At present, secondary school graduates will have to pay adult fares before they progress to a JC, polytechnic or ITE.
They can still pay concessionary fares for an extra month after they leave secondary school, till the end of January, but will have to pay adult fares thereafter until they enrol in their new school.
For example, students leaving secondary schools for polytechnics, where the academic year starts in April, face a two-month period during which they have to pay adult fares.
Others may have to pay adult fares for a longer period. Secondary school graduates enrolling in a diploma course at the Lasalle College of the Arts, for instance, have a transition period of about seven months, as they start school only in August.
In May, Transport Minister Chee Hong Tat brought up the issue of extending concessionary fares for graduating students, after feedback from parents and students.
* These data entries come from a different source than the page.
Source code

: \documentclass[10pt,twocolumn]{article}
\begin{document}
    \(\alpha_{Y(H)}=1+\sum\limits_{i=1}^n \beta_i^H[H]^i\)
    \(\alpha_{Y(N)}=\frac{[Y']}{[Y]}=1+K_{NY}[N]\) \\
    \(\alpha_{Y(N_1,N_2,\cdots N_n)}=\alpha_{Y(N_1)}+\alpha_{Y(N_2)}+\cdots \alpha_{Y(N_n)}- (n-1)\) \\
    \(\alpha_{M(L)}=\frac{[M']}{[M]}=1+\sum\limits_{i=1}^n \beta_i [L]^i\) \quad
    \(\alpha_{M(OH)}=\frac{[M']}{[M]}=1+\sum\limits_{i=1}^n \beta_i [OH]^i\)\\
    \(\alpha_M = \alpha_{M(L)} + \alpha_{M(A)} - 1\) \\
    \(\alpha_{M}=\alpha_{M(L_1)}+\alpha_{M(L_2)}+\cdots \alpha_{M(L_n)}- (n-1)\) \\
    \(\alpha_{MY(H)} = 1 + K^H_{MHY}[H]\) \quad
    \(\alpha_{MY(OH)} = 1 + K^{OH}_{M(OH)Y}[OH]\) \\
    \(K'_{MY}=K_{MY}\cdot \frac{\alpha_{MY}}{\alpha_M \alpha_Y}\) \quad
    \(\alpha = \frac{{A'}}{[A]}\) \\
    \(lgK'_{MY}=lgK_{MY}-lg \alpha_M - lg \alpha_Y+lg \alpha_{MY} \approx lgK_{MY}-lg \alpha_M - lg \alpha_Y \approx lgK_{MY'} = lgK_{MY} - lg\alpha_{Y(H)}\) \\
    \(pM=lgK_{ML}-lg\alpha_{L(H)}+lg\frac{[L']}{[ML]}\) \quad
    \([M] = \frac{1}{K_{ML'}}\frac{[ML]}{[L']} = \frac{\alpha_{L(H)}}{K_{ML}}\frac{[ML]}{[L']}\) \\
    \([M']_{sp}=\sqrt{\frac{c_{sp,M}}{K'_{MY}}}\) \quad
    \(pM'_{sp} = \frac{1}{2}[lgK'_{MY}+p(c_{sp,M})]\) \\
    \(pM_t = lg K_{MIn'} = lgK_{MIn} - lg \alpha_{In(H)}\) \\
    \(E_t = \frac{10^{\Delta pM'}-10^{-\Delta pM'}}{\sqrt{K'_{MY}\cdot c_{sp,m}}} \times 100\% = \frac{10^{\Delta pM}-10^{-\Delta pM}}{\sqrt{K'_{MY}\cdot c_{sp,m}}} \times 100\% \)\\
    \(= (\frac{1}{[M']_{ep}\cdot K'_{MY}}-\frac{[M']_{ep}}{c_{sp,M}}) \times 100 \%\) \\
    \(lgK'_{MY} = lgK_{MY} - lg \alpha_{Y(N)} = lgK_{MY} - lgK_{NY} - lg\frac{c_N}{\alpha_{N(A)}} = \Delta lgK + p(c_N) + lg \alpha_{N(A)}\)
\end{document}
He had then asked PTC to look into this as part of the 2024 fare review exercise.
To extend the validity of their concession cards, graduating students in 2024 can go to any ticketing machine such as SimplyGo kiosks and top-up machines at MRT stations and bus interchanges, or visit a ticketing counter, including passenger service centres, from Oct 1 to Dec 31.
Students who do not extend their concession cards by Dec 31 can still do so after that, but the four-month extension will still start from the end of their studies.
Future batches of students graduating in 2025 or later will be informed by their schools to extend their concession validity only towards the end of their final year of study, said the PTC.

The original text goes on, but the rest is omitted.